This invention relates to electroconductive coating compositions and to coated articles employing them.
In the manufacture of many articles employing nonconductive substrates as a component part of such articles, it is often desirable to reduce the surface electrical resistivity of the nonconductive substrate to a value below 10.sup.14 ohms at 10 percent relative humidity. For example, paper which has been rendered electroconductive may be used to distribute electrical stresses in various insulating products. Also, the support normally used in electrographic, electrophotographic, electrostatic and other nonimpact printing processes is conductive or is coated with a conductive layer, and as such plays a role in the formation of the image or the record.
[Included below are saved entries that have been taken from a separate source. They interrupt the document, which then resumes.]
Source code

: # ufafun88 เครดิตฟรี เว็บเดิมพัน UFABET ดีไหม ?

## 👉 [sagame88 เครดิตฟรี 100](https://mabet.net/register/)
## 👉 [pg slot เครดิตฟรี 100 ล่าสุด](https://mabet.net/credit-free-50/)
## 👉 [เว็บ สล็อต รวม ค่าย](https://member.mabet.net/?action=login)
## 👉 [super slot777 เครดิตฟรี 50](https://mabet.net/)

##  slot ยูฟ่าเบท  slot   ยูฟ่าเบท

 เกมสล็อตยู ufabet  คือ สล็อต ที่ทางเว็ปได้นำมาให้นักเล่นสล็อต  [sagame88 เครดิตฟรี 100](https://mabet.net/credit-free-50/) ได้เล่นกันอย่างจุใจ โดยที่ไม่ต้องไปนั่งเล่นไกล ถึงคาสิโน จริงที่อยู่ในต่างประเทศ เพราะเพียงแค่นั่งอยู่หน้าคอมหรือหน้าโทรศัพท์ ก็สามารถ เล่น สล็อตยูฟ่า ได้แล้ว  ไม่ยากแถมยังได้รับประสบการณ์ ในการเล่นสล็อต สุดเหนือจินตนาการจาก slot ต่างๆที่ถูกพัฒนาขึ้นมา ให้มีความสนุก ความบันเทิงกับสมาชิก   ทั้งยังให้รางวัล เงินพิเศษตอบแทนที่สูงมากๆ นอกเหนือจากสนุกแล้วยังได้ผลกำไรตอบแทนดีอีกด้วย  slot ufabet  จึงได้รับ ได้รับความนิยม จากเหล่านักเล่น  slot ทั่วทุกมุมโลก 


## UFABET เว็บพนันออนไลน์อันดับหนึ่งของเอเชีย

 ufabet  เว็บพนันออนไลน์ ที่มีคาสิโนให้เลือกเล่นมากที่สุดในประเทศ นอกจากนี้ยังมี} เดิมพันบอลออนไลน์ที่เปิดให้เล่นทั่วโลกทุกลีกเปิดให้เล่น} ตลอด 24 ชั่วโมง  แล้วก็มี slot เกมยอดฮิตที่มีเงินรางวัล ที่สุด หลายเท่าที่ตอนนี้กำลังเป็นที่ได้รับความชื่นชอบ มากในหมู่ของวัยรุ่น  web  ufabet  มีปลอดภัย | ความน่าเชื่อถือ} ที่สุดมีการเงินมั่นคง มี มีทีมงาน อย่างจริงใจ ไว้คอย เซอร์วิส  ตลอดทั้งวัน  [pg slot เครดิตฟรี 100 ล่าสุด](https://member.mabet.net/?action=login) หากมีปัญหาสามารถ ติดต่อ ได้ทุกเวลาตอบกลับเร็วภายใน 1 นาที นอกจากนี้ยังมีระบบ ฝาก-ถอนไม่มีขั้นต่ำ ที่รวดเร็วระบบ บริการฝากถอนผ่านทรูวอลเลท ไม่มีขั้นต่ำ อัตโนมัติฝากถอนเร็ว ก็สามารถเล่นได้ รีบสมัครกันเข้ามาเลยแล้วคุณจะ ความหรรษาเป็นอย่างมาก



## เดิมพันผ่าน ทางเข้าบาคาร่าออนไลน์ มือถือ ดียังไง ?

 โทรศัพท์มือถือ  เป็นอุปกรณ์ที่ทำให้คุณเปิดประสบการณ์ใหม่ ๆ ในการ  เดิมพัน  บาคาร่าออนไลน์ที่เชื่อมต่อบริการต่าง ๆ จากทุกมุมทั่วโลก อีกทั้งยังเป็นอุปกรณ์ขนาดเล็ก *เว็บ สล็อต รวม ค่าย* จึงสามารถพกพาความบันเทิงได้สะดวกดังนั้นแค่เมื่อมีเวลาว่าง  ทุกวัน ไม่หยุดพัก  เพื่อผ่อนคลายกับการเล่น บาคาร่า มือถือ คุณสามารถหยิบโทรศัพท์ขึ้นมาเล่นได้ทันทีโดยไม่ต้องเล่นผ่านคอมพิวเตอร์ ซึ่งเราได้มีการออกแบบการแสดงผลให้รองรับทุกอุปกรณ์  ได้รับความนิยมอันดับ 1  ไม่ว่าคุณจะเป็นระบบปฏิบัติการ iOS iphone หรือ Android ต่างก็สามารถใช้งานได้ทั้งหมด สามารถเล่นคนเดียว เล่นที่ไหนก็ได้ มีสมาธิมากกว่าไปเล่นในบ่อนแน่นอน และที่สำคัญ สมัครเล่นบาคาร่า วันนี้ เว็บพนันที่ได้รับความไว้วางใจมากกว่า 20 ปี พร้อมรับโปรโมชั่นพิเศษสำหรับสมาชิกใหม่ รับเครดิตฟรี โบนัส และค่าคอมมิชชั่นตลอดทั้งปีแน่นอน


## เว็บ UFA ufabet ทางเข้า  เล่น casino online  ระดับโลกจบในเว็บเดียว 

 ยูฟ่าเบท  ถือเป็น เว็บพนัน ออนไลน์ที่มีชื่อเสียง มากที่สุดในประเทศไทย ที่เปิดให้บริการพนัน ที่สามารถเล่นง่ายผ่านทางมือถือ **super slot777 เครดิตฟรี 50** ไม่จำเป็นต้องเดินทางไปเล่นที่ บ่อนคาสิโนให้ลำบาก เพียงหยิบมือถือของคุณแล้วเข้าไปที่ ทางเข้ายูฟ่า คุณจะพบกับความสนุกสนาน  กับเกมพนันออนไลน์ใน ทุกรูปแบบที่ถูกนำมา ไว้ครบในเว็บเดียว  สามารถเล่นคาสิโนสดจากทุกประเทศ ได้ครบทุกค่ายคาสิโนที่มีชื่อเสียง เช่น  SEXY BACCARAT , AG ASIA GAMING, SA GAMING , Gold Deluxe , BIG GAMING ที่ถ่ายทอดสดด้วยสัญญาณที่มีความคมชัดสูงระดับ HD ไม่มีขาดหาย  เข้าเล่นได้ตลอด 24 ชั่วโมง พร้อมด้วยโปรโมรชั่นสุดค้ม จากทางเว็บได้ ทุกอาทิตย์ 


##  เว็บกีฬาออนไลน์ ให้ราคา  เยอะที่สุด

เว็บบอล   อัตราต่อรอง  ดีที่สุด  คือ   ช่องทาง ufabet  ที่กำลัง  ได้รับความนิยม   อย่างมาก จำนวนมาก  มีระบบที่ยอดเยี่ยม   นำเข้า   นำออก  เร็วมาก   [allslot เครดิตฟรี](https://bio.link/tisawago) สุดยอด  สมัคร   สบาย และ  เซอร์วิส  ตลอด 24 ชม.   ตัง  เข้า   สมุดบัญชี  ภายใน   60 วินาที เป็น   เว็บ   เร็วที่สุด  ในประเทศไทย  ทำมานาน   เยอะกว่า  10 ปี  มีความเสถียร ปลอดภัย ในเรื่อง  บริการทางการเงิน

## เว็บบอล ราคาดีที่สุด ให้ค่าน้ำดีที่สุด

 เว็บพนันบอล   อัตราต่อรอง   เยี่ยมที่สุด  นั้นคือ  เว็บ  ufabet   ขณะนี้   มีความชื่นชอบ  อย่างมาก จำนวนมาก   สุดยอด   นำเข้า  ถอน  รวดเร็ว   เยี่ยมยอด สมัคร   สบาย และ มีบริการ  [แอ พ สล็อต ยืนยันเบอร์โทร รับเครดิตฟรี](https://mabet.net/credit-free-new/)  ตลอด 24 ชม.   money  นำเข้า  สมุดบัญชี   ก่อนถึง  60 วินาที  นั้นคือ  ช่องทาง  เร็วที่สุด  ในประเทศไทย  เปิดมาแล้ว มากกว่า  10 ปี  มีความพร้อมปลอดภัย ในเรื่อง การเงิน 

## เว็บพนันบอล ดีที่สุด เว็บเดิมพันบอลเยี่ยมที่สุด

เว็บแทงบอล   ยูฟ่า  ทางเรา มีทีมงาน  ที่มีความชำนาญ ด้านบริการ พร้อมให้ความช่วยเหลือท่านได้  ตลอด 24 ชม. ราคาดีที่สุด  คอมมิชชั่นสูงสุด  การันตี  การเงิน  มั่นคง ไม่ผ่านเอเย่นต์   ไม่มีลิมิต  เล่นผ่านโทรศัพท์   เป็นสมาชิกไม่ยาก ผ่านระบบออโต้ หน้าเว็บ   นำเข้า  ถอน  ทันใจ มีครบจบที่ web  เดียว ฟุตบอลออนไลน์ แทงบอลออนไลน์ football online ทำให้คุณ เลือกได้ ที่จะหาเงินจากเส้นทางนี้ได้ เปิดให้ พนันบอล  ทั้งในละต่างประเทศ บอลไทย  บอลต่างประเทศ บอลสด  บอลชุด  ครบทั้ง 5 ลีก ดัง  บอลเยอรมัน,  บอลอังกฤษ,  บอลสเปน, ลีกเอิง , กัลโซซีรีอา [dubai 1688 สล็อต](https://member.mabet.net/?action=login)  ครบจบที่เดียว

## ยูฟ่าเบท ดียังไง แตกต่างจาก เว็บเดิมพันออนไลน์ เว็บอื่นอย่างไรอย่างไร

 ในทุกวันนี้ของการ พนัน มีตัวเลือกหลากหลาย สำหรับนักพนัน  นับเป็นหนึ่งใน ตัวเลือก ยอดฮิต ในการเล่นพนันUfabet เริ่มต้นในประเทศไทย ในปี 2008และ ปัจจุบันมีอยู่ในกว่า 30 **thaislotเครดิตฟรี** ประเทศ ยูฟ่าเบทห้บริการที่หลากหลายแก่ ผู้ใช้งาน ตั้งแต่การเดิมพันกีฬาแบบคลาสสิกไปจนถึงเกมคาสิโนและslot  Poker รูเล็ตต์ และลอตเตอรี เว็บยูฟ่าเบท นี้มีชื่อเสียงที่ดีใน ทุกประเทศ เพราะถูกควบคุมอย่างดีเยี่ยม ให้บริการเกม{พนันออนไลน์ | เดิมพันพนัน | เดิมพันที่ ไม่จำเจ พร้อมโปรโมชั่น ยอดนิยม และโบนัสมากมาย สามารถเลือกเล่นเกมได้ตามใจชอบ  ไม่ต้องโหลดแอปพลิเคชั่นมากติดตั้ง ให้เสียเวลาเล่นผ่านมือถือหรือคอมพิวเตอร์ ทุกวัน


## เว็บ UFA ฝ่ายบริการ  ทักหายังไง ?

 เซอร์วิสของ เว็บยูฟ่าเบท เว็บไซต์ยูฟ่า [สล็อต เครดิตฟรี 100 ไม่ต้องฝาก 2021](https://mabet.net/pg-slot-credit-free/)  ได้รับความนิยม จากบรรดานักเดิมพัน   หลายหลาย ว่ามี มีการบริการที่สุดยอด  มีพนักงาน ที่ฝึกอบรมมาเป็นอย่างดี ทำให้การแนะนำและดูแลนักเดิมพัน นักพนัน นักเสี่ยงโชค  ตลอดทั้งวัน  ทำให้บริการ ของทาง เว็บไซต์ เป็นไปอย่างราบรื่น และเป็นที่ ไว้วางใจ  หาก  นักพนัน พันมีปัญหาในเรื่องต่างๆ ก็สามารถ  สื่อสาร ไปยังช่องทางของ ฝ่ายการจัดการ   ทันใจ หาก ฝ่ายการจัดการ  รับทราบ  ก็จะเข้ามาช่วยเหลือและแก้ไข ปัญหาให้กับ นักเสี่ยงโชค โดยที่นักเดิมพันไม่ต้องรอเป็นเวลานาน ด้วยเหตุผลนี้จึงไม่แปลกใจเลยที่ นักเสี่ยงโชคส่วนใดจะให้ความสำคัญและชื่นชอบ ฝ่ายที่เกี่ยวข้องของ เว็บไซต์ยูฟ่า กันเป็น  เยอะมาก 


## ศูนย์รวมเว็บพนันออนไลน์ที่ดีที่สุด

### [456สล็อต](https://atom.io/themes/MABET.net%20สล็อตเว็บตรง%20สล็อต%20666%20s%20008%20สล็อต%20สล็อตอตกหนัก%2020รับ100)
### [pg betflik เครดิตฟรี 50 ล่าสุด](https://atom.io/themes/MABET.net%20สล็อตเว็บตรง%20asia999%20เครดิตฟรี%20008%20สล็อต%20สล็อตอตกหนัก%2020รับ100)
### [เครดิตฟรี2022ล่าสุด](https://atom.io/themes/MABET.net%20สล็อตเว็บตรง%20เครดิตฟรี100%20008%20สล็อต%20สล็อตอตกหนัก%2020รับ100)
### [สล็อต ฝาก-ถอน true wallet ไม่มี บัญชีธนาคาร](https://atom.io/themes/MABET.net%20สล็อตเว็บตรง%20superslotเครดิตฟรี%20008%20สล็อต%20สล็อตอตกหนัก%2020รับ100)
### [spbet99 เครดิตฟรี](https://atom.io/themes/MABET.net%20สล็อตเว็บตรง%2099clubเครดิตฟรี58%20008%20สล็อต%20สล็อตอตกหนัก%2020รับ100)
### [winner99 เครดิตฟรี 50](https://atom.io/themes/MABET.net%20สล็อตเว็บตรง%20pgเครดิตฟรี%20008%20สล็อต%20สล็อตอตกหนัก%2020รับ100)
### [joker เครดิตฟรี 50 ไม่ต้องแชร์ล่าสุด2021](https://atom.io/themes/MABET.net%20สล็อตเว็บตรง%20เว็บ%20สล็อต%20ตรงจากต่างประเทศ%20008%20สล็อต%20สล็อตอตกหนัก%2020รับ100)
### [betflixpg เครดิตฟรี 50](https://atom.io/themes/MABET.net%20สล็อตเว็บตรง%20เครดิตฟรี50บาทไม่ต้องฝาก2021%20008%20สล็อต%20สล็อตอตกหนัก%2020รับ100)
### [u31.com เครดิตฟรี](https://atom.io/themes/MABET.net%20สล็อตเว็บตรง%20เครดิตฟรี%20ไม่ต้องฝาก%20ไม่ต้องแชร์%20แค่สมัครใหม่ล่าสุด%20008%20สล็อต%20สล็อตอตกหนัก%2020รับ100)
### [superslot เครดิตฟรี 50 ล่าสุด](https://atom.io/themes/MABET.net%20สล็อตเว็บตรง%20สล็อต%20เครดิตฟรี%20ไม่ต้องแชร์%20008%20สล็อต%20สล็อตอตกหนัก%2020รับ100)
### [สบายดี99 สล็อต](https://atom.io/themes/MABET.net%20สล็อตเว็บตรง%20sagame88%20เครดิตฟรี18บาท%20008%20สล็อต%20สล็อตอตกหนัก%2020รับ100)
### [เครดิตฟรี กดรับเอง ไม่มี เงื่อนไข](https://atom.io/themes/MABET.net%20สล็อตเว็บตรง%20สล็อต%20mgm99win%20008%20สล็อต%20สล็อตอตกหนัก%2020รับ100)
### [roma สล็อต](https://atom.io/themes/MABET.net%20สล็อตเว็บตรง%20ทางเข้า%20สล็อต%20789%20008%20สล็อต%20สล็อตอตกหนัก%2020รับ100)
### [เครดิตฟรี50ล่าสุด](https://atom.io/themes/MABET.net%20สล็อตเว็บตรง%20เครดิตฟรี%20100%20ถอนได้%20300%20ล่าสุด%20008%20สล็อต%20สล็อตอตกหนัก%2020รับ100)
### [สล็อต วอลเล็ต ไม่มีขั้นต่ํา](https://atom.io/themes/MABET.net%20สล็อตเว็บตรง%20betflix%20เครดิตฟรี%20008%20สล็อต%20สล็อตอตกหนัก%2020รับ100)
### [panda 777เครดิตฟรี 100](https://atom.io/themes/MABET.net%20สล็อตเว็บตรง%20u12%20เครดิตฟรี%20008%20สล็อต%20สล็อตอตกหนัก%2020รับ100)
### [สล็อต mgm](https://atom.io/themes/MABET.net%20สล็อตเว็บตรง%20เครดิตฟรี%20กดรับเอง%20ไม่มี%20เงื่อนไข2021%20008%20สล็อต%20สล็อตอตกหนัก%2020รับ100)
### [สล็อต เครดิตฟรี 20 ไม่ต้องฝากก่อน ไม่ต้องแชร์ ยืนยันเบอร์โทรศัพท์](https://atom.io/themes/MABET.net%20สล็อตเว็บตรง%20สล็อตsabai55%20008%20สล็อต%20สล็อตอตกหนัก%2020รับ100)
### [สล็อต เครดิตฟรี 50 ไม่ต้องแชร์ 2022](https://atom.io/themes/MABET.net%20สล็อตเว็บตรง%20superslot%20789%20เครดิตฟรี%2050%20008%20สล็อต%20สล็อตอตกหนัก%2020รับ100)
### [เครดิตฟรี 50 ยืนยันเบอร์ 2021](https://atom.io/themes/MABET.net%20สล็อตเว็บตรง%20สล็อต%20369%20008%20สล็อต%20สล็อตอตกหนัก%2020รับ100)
In electrophotographic recording elements, a photoconductive layer stands in contact with an electroconductive layer or sheet, the latter being present to enable charging of the photoconductive layer and to dissipate the electrostatic charges from the areas of the photoconductive layer undergoing an exposure to light rays. As the photoconductive or photoresponsive material, there is most often used a specially treated zinc oxide coating. Where light strikes portions of the paper treated with such a light sensitive material, the electrical charge is dissipated in those areas exposed to light. As a result, there is left a pattern of charged and uncharged areas. The charged area will then be effective to attract an oppositely charged powder, or other usually particulated image forming material. Such a powder will not be attracted to the light affected discharge areas, and the powder may thus be deposited on the paper in a pattern which corresponds with the charged areas. Generally, such an image forming material may then be fused, or otherwise treated, on the paper to make the image permanent. Such an image forming material is often a wax coated finely divided carbon black which will fuse when heated on the paper.
While other nonimpact printing processes differ from the above in that the images are created by electrical dissipation of the static charge in nonimage areas, all require as a common characteristic an electrically conductive substrate such as an electroconductive paper.
Conventionally, paper and other nonconductive substrates have been rendered electroconductive by coating same with various electroconductive additives such as water-soluble quaternary ammonium polymers as exemplified in Silvernail et al., U.S. Pat. No. 3,011,918, Booth et al., U.S. Pat. No. 3,544,318, Cavagna et al., U.S. Pat. No. 3,479,215, and Rogers et al., U.S. Pat. No. 3,320,317.
In the production of electroconductive paper, the base substrate, i.e., the raw paper stock, is generally precoated with a composition of binder and pigment. Subsequently, the electroconductive resin is applied to the precoated paper, usually as an aqueous formulation of the resin, a pigment and oftentimes a binder. While the use of a binder is desirable and often necessary to provide coating strength and organic solvent resistance as well as a more economical material, the presence of the binder significantly reduces the electroconductivity of the resultant coating. Furthermore, some binders and electroconductive resins are so incompatible that stable coating compositions cannot be suitably prepared.
Therefore, it would be highly desirable to provide a stable electroconductive coating composition containing a significant amount of binder wherein the surface electrical resistivity and solvent resistance of the resultant coating are not materially impaired.